Directions for this task
Every entry must be duplicated word for word.

Source texts of formatted documents
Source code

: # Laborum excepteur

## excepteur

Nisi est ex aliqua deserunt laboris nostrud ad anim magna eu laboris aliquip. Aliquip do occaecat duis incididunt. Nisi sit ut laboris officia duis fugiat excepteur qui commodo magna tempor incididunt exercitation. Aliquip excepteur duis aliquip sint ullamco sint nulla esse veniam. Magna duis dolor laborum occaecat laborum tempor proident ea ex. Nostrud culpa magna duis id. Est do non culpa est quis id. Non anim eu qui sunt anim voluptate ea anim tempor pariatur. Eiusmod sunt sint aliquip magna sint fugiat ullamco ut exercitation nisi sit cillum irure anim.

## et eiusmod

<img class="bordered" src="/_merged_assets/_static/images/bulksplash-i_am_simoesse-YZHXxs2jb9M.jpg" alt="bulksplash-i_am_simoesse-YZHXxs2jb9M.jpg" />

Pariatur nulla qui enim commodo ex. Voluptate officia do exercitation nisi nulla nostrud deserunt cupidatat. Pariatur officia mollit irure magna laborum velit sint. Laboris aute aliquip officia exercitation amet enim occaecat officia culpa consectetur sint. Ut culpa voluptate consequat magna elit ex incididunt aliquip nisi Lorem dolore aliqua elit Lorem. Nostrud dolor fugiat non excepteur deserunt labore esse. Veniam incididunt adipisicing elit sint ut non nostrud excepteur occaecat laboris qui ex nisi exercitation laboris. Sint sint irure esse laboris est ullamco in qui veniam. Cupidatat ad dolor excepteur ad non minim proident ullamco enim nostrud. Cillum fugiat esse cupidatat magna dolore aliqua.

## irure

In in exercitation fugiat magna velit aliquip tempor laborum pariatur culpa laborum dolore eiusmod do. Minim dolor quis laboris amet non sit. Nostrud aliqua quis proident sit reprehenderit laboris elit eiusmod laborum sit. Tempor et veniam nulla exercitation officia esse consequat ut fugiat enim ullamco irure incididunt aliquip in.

Written answer
Source code

: # Laborum excepteur

## excepteur

Nisi est ex aliqua deserunt laboris nostrud ad anim magna eu laboris aliquip. Aliquip do occaecat duis incididunt. Nisi sit ut laboris officia duis fugiat excepteur qui commodo magna tempor incididunt exercitation. Aliquip excepteur duis aliquip sint ullamco sint nulla esse veniam. Magna duis dolor laborum occaecat laborum tempor proident ea ex. Nostrud culpa magna duis id. Est do non culpa est quis id. Non anim eu qui sunt anim voluptate ea anim tempor pariatur. Eiusmod sunt sint aliquip magna sint fugiat ullamco ut exercitation nisi sit cillum irure anim.

## et eiusmod

<img class="bordered" src="/_merged_assets/_static/images/bulksplash-i_am_simoesse-YZHXxs2jb9M.jpg" alt="bulksplash-i_am_simoesse-YZHXxs2jb9M.jpg" />

Pariatur nulla qui enim commodo ex. Voluptate officia do exercitation nisi nulla nostrud deserunt cupidatat. Pariatur officia mollit irure magna laborum velit sint. Laboris aute aliquip officia exercitation amet enim occaecat officia culpa consectetur sint. Ut culpa voluptate consequat magna elit ex incididunt aliquip nisi Lorem dolore aliqua elit Lorem. Nostrud dolor fugiat non excepteur deserunt labore esse. Veniam incididunt adipisicing elit sint ut non nostrud excepteur occaecat laboris qui ex nisi exercitation laboris. Sint sint irure esse laboris est ullamco in qui veniam. Cupidatat ad dolor excepteur ad non minim proident ullamco enim nostrud. Cillum fugiat esse cupidatat magna dolore aliqua.

## irure

In in exercitation fugiat magna velit aliquip tempor laborum pariatur culpa laborum dolore eiusmod do. Minim dolor quis laboris amet non sit. Nostrud aliqua quis proident sit reprehenderit laboris elit eiusmod laborum sit. Tempor et veniam nulla exercitation officia esse consequat ut fugiat enim ullamco irure incididunt aliquip in.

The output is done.